About this exercise
Report back each line of the records that contains the string "delta".

[[ Given information open ]]

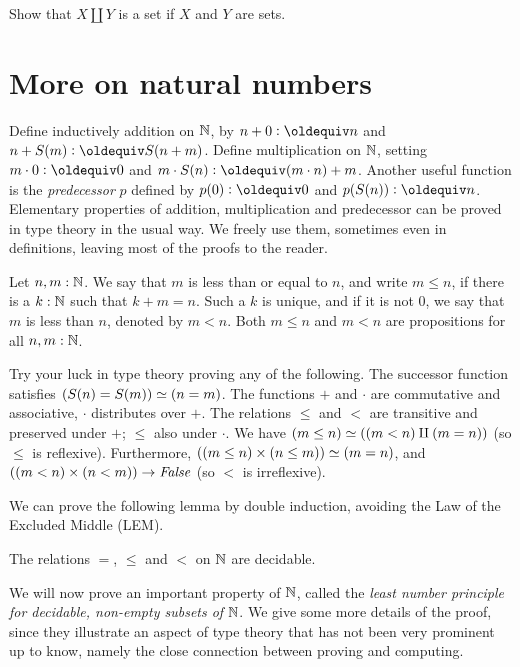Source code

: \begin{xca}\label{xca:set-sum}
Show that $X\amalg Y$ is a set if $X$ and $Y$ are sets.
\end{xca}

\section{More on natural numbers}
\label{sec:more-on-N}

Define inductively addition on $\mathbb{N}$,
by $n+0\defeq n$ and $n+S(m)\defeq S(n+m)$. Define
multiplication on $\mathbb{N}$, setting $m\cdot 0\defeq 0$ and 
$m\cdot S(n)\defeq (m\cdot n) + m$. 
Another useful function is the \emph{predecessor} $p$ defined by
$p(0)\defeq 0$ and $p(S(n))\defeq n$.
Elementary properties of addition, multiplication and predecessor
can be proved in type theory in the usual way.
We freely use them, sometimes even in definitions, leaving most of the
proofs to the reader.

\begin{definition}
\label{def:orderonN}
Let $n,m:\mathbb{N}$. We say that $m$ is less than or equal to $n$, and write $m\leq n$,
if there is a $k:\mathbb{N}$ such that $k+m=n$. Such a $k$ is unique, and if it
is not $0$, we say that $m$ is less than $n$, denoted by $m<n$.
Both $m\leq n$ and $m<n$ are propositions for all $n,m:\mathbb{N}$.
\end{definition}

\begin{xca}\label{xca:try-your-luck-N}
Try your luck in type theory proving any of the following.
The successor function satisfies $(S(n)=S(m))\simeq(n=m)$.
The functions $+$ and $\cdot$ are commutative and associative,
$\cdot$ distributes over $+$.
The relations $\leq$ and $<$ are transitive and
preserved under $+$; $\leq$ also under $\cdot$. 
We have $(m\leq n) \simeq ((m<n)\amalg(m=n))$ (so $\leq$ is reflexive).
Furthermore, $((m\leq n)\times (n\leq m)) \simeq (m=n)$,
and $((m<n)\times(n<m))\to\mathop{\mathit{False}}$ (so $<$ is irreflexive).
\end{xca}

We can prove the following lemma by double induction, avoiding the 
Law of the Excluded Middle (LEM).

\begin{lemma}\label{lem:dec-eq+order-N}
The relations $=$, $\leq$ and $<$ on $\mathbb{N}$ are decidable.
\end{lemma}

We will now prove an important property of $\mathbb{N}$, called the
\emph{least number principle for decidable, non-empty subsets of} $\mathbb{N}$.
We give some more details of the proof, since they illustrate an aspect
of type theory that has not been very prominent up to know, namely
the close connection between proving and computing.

[[ Given information closed ]]
[[ Given information open ]]

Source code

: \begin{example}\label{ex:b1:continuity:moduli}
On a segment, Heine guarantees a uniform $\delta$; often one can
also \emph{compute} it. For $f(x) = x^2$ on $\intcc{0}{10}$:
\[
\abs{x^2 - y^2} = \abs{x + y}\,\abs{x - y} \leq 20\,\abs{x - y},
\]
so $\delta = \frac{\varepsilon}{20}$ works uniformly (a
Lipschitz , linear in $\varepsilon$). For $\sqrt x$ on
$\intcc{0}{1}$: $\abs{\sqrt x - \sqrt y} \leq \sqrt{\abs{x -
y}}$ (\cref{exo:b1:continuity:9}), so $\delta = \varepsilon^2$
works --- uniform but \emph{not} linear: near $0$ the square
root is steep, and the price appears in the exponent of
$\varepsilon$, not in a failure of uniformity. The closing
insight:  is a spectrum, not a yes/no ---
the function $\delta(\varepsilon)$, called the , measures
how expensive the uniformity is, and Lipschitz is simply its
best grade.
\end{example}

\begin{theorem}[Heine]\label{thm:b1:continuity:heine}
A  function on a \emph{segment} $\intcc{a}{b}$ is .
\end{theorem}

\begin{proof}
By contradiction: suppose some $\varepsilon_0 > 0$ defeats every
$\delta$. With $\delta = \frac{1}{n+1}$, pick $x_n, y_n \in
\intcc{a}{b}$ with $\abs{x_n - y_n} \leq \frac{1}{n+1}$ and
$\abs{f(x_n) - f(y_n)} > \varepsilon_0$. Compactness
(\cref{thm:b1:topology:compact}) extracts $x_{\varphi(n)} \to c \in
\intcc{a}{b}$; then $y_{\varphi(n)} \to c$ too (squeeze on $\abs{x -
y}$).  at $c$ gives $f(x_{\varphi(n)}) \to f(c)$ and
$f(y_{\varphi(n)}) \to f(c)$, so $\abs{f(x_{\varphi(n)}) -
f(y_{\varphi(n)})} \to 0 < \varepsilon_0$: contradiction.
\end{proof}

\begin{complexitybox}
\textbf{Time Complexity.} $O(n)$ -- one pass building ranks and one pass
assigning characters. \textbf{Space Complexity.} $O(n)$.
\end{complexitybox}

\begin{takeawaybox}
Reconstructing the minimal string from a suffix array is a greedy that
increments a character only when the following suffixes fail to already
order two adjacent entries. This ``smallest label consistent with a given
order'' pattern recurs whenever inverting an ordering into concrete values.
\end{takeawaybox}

[[ Given information closed ]]

Response
On a segment, Heine guarantees a uniform $\delta$; often one can
so $\delta = \frac{\varepsilon}{20}$ works uniformly (a
y}}$ (\cref{exo:b1:continuity:9}), so $\delta = \varepsilon^2$
the function $\delta(\varepsilon)$, called the , measures
$\delta$. With $\delta = \frac{1}{n+1}$, pick $x_n, y_n \in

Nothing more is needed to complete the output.